If you missed it, ironically, the first disposable nappy invented by Valerie Hunter Gordon, now 93, looks just like a modern reusable nappy.  It’s also wonderful to hear that the first single-use nappy, was very popular despite the fact that it didn’t contain SAPs (superabsorbent polymers). 

In fact surely gNappies are simply a more sophisticated version of the first disposable nappy?  They are modern nappies that have a waterproof reusable wrap that can be used with either a single-use insert that doesn’t contain SAPs or a reusable, washable insert. 

But does this item raise the issue of why disposables contain SAPs?  Why aren’t waterproof, reusable wraps with SAPless nappies more popular? 

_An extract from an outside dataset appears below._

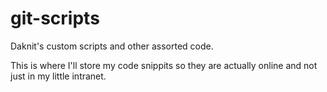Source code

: # git-scripts
Daknit's custom scripts and other assorted code.

This is where I'll store my code snippits so they are actually online and not just in my little intranet.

One of the biggest barriers to the uptake of washable nappies is frequency of changing.  It’s not that washable nappies are not absorbent enough.  It’s that single-use nappies containing SAPs have established a new norm for infrequent nappy changes.  Changing your baby’s nappy has been made to seem like a chore rather than what it should be; quality time with your baby.  Remember the words of William Morris “The true secret of happiness lies in the taking a genuine interest in all the details of daily life.”  

Convenience can be bad for us.  Look at car dependency.  Gradually we’re becoming aware that we don’t all need to own a car.  It’s a huge expense and largely bad for us and not just our household budget.  Car culture not only contributes to obesity but it’s also bad for air quality.  We are ruining the air we need to breathe.

Similarly single-use nappies containing SAPs have been bad in so many ways.  They have:

    1. established a norm of infrequent changing, reducing quality contact time between baby and carer
    2. spread a myth about children potty-training themselves magically when they reach the age of three and a half meaning children are spending longer and longer in nappies.  Before “disposables” became the norm children were frequently wearing pants during the day by the time they were two
    3. increased the cost to families of the nappy wearing stage
    4. increased the cost of the collection and disposal of nappy waste
    5. increased other environmental impacts associated with the manufacture, packaging and distribution of this single-use product 

    Can we really afford all these costs? Wouldn’t it be better if disposables just didn’t contain SAPs?

    It’s really only since we discovered the downsides of SAPs that demand for reusable nappies has grown.  People used to think disposable nappies were just paper and gradually decomposed in lanfill.  Now we not only know that they take hundreds of years to break down but there are other disadvantages too. What do you think?